Now researchers from the Duke University's Center for Human Genetics report finding a gene variant on chromosome 5 that is thus far only the second genetic risk factor identified in over three decades for multiple sclerosis.

Reporting in the July 29 online issue of Nature Genetics and in the New England Journal of Medicine, researchers confirmed that this was the biggest step taken in the identification of a causal relationship between MS and genetic variants.

The central nervous system consists of the brain, the spinal cord and the optic nerves. A substance called the myelin protects the nerve fibers from shock and also helps in conducting electric impulses from the brain to other parts of the body. This myelin sheath is made up of fatty tissue and can be considered as a shock absorber.

In multiple sclerosis, it is this myelin sheath that is damaged. The areas of the nerves that lose myelin have sclerosis or scar tissue left behind that severely impairs the ability of the nerves to transmit electric signals to the rest of the body.

The earlier impression was the damage caused to myelin was the work of the body's own immune system. However in the three years from 1972 and 1975, researchers had identified a variant of the human leukocyte antigen (HLA-DRB1) as quadrupling the risk of developing MS. This gene present on chromosome 6 was the only variant linked to MS for the last three decades and was involved in the regulation of immune function. This strengthened the perception of MS being an autoimmune issue.

The present findings assume added significance in the light of this fact. Margaret Pericak-Vance, co-senior author of the current paper said the genetics behind MS was a continuing puzzle.

Researchers analyzed genetic information from 12,360 people using a technique called genomic convergence. This group included both MS patients as well as healthy ones. Researchers homed in on interleukin 7 receptor (IL7R) alpha chain gene as being involved with increasing MS risk.

This particular gene is also involved with the normal functioning of the immune system. Researchers of the NEJM paper used a genome-wide approach to scan for the presence of MS risk genes. This technique looked at the entire genome for possible genes involved in causing multiple sclerosis.

Lead author of the NEJM paper, Dr. David Hafler of Harvard Medical School, said the finding of additional genes implicated in MS would act as a blueprint for new therapies for the condition. These new genetic findings hold out hope for over 400,000 MS patients in the United States and over 2.5 million worldwide.

The symptoms of multiple sclerosis vary from person to person. Some patients might experience loss of balance and muscle coordination, which makes walking increasingly difficult, while others might experience varied symptoms like slurred speech, tremors, stiffness, and bladder problems.

The issue with MS is there is no cure for this debilitating condition. Although the Food and Drug Administration has approved certain drugs like natalizumab (Tysabri) to treat advanced and chronic symptoms of MS, there is no permanent or stable treatment for the same.

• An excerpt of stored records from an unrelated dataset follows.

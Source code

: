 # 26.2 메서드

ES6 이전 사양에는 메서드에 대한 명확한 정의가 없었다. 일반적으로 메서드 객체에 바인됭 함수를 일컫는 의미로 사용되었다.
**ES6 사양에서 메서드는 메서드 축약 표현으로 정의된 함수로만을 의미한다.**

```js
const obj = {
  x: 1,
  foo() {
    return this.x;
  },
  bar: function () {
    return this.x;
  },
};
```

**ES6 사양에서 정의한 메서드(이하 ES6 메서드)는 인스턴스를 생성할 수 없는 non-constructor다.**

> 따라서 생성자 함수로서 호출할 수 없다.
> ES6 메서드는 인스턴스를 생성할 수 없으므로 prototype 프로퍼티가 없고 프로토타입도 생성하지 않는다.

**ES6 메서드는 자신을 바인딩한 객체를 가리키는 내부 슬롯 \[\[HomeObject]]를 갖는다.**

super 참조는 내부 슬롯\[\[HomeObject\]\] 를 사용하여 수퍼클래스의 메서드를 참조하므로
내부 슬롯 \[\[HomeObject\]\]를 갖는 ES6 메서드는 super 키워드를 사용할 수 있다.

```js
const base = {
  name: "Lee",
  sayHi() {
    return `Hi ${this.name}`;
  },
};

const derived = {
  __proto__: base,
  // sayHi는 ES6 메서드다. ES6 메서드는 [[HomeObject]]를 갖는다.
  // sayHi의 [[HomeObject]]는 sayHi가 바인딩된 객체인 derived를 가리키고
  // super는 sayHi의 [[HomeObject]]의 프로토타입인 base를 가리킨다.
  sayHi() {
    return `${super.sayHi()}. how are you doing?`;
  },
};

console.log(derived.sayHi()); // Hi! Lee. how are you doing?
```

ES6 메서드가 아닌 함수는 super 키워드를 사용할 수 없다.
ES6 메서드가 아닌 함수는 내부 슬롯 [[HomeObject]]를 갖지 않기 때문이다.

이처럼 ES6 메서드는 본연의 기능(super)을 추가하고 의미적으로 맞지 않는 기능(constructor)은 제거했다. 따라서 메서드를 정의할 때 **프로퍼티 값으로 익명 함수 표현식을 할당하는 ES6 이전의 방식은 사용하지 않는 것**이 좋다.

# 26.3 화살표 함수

The identification of new MS risk genes might herald a new era in the treatment of this condition, which is one of the worst diseases known to man.

Dr. John Richert, executive vice president for research and clinical programs at the National Multiple Sclerosis Society said the identification of the new genes will be able to initiate several new therapies direct at these particular genes and would give short-term relief to multiple sclerosis patients.